Mark Zuckerberg remained silent after Congressman Barry Loudermilk compared him to President Trump.
Now playing
00:43
Watch Zuckerberg react when a lawmaker compares him to Trump
Facebook
Facebook's CEO Mark Zuckerberg delivers his speech during the VivaTech (Viva Technology) trade fair in Paris, on May 24, 2018. (Photo by GERARD JULIEN / AFP) (Photo credit should read GERARD JULIEN/AFP/Getty Images)
PHOTO: GERARD JULIEN/AFP/Getty Images
Now playing
03:21
This is how Facebook kills its competition
facebook zuckerberg origin business orig _00011530.jpg
facebook zuckerberg origin business orig _00011530.jpg
Now playing
01:47
It took Facebook 15 years to take over the world. Here's how
(CNN Business) —  

Instagram wants hackers to put its latest shopping feature to the test.

The Facebook-owned company said it is inviting a select group of security researchers to stress test its Checkout feature before it expands it beyond the United States.

The tool, which launched in March, allows users to buy products directly on Instagram from a select number of brands, including Zara, H&M and Nike. Previously, users had to leave the Instagram app and purchase the item from the retailer’s website.

Instagram previously said payments on the Checkout feature are secure and processed in partnership with PayPal (PYPL). Instagram has also said it doesn’t share payment information with sellers, and it keeps financial information on secured servers.

The researchers, who are also called white hat hackers, find vulnerabilities before a bad actor might in order to protect users. In this case, they’ll get early access to the global feature and earn rewards for eligible reports. Those who qualify have previously submitted “high-quality” research to its bug bounty program.

In 2018, Facebook paid out over $1.1 million in rewards to researchers from more than 100 countries, who found and reported security vulnerabilities and data abuse. The average award amount was about $1,500 last year.

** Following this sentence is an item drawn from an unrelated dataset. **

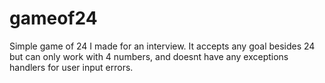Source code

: # gameof24
Simple game of 24 I made for an interview. It accepts any goal besides 24 but can only work with 4 numbers, and doesnt have any exceptions handlers for user input errors.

This isn’t the first time Instagram’s parent company Facebook (FB) has invited white hat hackers to test a feature.

Facebook said it gave a select group of researchers early access to FB5, which is Facebook’s redesigned look that it unveiled at its F8 developers conference earlier this year.

Philippe Harewood, one of the researchers who took part in the private program, found a bug in Facebook’s new interface, which could have let someone remove another person’s profile photo. The company said Harewood’s work allowed the company to fix the issue before it rolled out FB5 around the world.

Facebook is also expanding its data abuse bug bounty program to Instagram, which is intended to find and kick off apps that abuse its platforms. Now researchers will be able to report third-party apps that improperly access and store user data on Instagram.

Facebook started its bug bounty program in 2011. Last year, it launched another program focused on data abuse following revelations that Cambridge Analytica improperly harvested data from millions of users.

The data-abuse-focused program rewards people who report cases where a third-party app collects and transfers people’s Facebook — and now Instagram — data to another party to be sold or used for scams and other purposes. Rewards can go up to $40,000 per case.

Other tech companies also offer bug bounty programs. Google paid out a total of $3.4 million rewards in 2018 to researchers who found vulnerabilities. Earlier this month, Apple (AAPL) said it would offer hackers up to $1 million to hack an iPhone.